# using a keyway



## Dbower (Mar 5, 2009)

I'm having a 24 x 18 4" slab poured tomorrow and the concrete guy said to
use a keyway on the middle to have something to straight edge by and also be used for an expansion joint. I though I remember reading that you shouldn't use one in a slab that thin. Is that true or will it be ok? The slab is for a room addition.


----------



## Kent Whitten (Mar 24, 2006)

It'll be fine. Why doesn't he bring his own? He'd get laughed at if he said that here. They usually just take a saw to the slabs around here.


----------



## Dbower (Mar 5, 2009)

I formed the slab. He mainly want to use it to help with the pour. Normally they just saw cut the slabs here also.


----------



## Kent Whitten (Mar 24, 2006)

Dbower said:


> I formed the slab. He mainly want to use it to help with the pour. Normally they just saw cut the slabs here also.


Oh gotcha....yeah give him a straightedge dammit :laughing:

And your slab will be fine. Otherwise, it will crack wherever it feels like it.


----------



## jb4211 (Jul 13, 2010)

I'm confused, below is what I know is a "keyway". I thought the OP was talking about a a straight-edge for laying down control joints, but now I just feel lost.

They cut the joints in here as well, after the pour but before full cure


----------



## Dbower (Mar 5, 2009)

http://www.youtube.com/watch?v=zq_dSXCxbQg


----------



## jomama (Oct 25, 2008)

Are you pouring this yourself, because I can't figure out why on Earth a concrete contractor would want to make 2 short load pours out of this, especially in winter.

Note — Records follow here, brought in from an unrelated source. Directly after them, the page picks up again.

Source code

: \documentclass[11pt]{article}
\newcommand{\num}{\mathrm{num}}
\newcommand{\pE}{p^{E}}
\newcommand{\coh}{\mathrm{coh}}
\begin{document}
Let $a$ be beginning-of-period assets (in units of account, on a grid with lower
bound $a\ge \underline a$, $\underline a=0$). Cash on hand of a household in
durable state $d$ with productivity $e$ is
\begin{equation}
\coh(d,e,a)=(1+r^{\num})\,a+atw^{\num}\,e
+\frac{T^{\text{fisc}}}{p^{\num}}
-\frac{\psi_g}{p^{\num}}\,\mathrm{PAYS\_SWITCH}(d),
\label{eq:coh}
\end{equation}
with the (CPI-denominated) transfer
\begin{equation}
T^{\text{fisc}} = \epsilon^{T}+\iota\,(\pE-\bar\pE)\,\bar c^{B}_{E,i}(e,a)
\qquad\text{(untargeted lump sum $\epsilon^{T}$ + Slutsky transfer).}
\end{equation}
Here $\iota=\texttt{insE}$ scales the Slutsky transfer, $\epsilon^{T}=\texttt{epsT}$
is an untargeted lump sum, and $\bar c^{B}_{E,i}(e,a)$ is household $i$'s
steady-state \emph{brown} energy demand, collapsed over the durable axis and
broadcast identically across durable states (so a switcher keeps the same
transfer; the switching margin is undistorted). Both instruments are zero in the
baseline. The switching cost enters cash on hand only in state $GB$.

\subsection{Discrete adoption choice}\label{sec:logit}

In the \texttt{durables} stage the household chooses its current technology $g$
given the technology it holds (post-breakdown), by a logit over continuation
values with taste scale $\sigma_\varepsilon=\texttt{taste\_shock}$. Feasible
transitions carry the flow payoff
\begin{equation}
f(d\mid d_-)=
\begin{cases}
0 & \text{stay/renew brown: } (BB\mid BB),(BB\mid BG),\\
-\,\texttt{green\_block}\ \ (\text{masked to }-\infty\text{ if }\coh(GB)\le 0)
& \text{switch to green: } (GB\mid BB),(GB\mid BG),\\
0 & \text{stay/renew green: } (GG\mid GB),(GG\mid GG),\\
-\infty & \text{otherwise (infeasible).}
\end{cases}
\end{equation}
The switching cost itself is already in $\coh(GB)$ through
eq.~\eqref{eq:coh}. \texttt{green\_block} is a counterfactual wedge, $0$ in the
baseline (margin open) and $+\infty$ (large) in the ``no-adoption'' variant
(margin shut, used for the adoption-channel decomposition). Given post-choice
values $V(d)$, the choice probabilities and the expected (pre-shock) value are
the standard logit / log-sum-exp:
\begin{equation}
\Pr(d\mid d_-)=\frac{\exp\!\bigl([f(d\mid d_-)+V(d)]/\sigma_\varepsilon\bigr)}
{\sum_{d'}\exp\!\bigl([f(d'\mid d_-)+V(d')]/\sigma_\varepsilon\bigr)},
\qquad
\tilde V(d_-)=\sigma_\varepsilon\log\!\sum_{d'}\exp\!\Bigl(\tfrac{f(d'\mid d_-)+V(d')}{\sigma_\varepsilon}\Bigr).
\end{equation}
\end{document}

Are you sure he's not looking for you to simply set up a temporary screed??


----------



## CONCRETE MIKE (Jan 11, 2010)

jb4211 said:


> I'm confused, below is what I know is a "keyway". I thought the OP was talking about a a straight-edge for laying down control joints, but now I just feel lost.
> 
> They cut the joints in here as well, after the pour but before full cure
> 
> View attachment 63285


You can place a 2x4 in the middle of the footer and depress it 1" 1/2 take it out when the concrete is tight and there is your keyway.


----------



## CONCRETE MIKE (Jan 11, 2010)

jomama said:


> Are you pouring this yourself, because I can't figure out why on Earth a concrete contractor would want to make 2 short load pours out of this, especially in winter. Are you sure he's not looking for you to simply set up a temporary screed??


He might be putting a block course up, thats why he is using a key way. Old timers use to do this in the past.


----------



## Kent Whitten (Mar 24, 2006)

Oh :whistling ....I'll just go back to what I was doing. I thought you meant just a control joint.


----------



## jomama (Oct 25, 2008)

CONCRETE MIKE said:


> He might be putting a block course up, thats why he is using a key way. Old timers use to do this in the past.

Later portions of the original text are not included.